_Required work:_
Emit all the data exactly as provided.

_Supplied data:_
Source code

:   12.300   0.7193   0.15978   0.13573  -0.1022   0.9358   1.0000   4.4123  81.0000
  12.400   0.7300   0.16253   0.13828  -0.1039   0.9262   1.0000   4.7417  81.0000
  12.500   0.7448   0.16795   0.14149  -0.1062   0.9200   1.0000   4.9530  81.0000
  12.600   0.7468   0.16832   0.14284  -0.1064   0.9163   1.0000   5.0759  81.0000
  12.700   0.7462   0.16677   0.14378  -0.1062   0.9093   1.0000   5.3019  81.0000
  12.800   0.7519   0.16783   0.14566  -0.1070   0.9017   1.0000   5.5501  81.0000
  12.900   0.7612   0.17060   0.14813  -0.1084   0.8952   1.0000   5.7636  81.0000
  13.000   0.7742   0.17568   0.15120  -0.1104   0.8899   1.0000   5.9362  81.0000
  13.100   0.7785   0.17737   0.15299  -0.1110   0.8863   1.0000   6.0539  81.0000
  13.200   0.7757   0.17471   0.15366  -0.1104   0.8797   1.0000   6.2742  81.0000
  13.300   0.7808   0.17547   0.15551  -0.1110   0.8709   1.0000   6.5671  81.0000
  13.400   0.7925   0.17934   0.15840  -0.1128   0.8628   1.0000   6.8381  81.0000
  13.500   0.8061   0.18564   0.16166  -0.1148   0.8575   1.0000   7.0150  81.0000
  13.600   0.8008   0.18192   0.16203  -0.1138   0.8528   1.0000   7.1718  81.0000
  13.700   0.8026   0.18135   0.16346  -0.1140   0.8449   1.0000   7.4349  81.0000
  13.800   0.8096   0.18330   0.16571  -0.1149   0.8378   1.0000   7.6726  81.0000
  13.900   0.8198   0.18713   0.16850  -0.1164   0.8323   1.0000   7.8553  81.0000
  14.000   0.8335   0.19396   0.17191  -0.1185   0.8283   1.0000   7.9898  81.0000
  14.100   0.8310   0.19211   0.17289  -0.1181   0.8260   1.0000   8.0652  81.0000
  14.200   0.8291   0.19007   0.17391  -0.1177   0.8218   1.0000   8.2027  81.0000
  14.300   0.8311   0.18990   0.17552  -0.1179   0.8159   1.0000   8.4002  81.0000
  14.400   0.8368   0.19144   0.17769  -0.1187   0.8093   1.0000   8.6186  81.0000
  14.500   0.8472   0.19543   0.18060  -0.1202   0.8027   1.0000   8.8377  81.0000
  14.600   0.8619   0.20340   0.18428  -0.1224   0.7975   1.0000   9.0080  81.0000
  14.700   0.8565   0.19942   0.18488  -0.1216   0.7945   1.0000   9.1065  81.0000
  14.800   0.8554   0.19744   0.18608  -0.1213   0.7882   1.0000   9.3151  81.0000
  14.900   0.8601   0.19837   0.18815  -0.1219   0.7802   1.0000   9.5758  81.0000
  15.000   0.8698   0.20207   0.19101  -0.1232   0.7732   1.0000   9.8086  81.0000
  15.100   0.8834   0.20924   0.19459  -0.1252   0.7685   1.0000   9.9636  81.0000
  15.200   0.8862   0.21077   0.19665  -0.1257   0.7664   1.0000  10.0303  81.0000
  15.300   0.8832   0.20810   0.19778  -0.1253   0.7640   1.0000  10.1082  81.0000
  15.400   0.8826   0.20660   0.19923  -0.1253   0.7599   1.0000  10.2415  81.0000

_Answer to the problem:_
Source code

:   12.300   0.7193   0.15978   0.13573  -0.1022   0.9358   1.0000   4.4123  81.0000
  12.400   0.7300   0.16253   0.13828  -0.1039   0.9262   1.0000   4.7417  81.0000
  12.500   0.7448   0.16795   0.14149  -0.1062   0.9200   1.0000   4.9530  81.0000
  12.600   0.7468   0.16832   0.14284  -0.1064   0.9163   1.0000   5.0759  81.0000
  12.700   0.7462   0.16677   0.14378  -0.1062   0.9093   1.0000   5.3019  81.0000
  12.800   0.7519   0.16783   0.14566  -0.1070   0.9017   1.0000   5.5501  81.0000
  12.900   0.7612   0.17060   0.14813  -0.1084   0.8952   1.0000   5.7636  81.0000
  13.000   0.7742   0.17568   0.15120  -0.1104   0.8899   1.0000   5.9362  81.0000
  13.100   0.7785   0.17737   0.15299  -0.1110   0.8863   1.0000   6.0539  81.0000
  13.200   0.7757   0.17471   0.15366  -0.1104   0.8797   1.0000   6.2742  81.0000
  13.300   0.7808   0.17547   0.15551  -0.1110   0.8709   1.0000   6.5671  81.0000
  13.400   0.7925   0.17934   0.15840  -0.1128   0.8628   1.0000   6.8381  81.0000
  13.500   0.8061   0.18564   0.16166  -0.1148   0.8575   1.0000   7.0150  81.0000
  13.600   0.8008   0.18192   0.16203  -0.1138   0.8528   1.0000   7.1718  81.0000
  13.700   0.8026   0.18135   0.16346  -0.1140   0.8449   1.0000   7.4349  81.0000
  13.800   0.8096   0.18330   0.16571  -0.1149   0.8378   1.0000   7.6726  81.0000
  13.900   0.8198   0.18713   0.16850  -0.1164   0.8323   1.0000   7.8553  81.0000
  14.000   0.8335   0.19396   0.17191  -0.1185   0.8283   1.0000   7.9898  81.0000
  14.100   0.8310   0.19211   0.17289  -0.1181   0.8260   1.0000   8.0652  81.0000
  14.200   0.8291   0.19007   0.17391  -0.1177   0.8218   1.0000   8.2027  81.0000
  14.300   0.8311   0.18990   0.17552  -0.1179   0.8159   1.0000   8.4002  81.0000
  14.400   0.8368   0.19144   0.17769  -0.1187   0.8093   1.0000   8.6186  81.0000
  14.500   0.8472   0.19543   0.18060  -0.1202   0.8027   1.0000   8.8377  81.0000
  14.600   0.8619   0.20340   0.18428  -0.1224   0.7975   1.0000   9.0080  81.0000
  14.700   0.8565   0.19942   0.18488  -0.1216   0.7945   1.0000   9.1065  81.0000
  14.800   0.8554   0.19744   0.18608  -0.1213   0.7882   1.0000   9.3151  81.0000
  14.900   0.8601   0.19837   0.18815  -0.1219   0.7802   1.0000   9.5758  81.0000
  15.000   0.8698   0.20207   0.19101  -0.1232   0.7732   1.0000   9.8086  81.0000
  15.100   0.8834   0.20924   0.19459  -0.1252   0.7685   1.0000   9.9636  81.0000
  15.200   0.8862   0.21077   0.19665  -0.1257   0.7664   1.0000  10.0303  81.0000
  15.300   0.8832   0.20810   0.19778  -0.1253   0.7640   1.0000  10.1082  81.0000
  15.400   0.8826   0.20660   0.19923  -0.1253   0.7599   1.0000  10.2415  81.0000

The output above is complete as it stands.